(Extracted records)
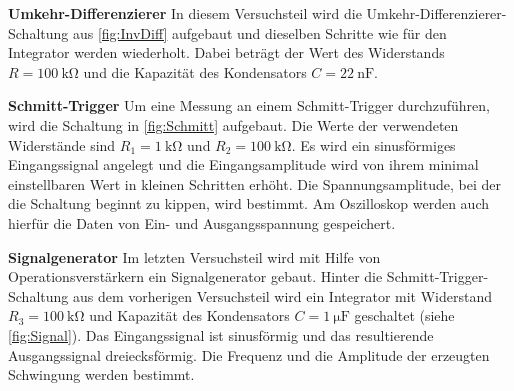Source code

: \textbf{Umkehr-Differenzierer} \newline
In diesem Versuchsteil wird die Umkehr-Differenzierer-Schaltung aus \autoref{fig:InvDiff} aufgebaut und dieselben Schritte wie für den Integrator werden wiederholt. Dabei beträgt der Wert des Widerstands $R = \SI{100}{\kilo\ohm}$ und die Kapazität des Kondensators $C = \SI{22}{\nano\farad}$.



\textbf{Schmitt-Trigger} \newline
Um eine Messung an einem Schmitt-Trigger durchzuführen, wird die Schaltung in \autoref{fig:Schmitt} aufgebaut.
Die Werte der verwendeten Widerstände sind $R_1 = \SI{1}{\kilo\ohm}$ und $R_2 = \SI{100}{\kilo\ohm}$.
Es wird ein sinusförmiges Eingangssignal angelegt und die Eingangsamplitude wird von ihrem minimal einstellbaren Wert in kleinen Schritten erhöht.
Die Spannungsamplitude, bei der die Schaltung beginnt zu kippen, wird bestimmt.
Am Oszilloskop werden auch hierfür die Daten von Ein- und Ausgangsspannung gespeichert.



\textbf{Signalgenerator} \newline
Im letzten Versuchsteil wird mit Hilfe von Operationsverstärkern ein Signalgenerator gebaut.
Hinter die Schmitt-Trigger-Schaltung aus dem vorherigen Versuchsteil wird ein Integrator mit Widerstand $R_3 = \SI{100}{\kilo\ohm}$ und Kapazität des Kondensators $C = \SI{1}{\micro\farad}$ geschaltet (siehe \autoref{fig:Signal}). Das Eingangssignal ist sinusförmig und das resultierende Ausgangssignal dreiecksförmig. Die Frequenz und die Amplitude der erzeugten Schwingung werden bestimmt.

» Task to complete: I need the number of lines in the entries that include "Schaltung"; please give that number and nothing else.

» Response to the task: 4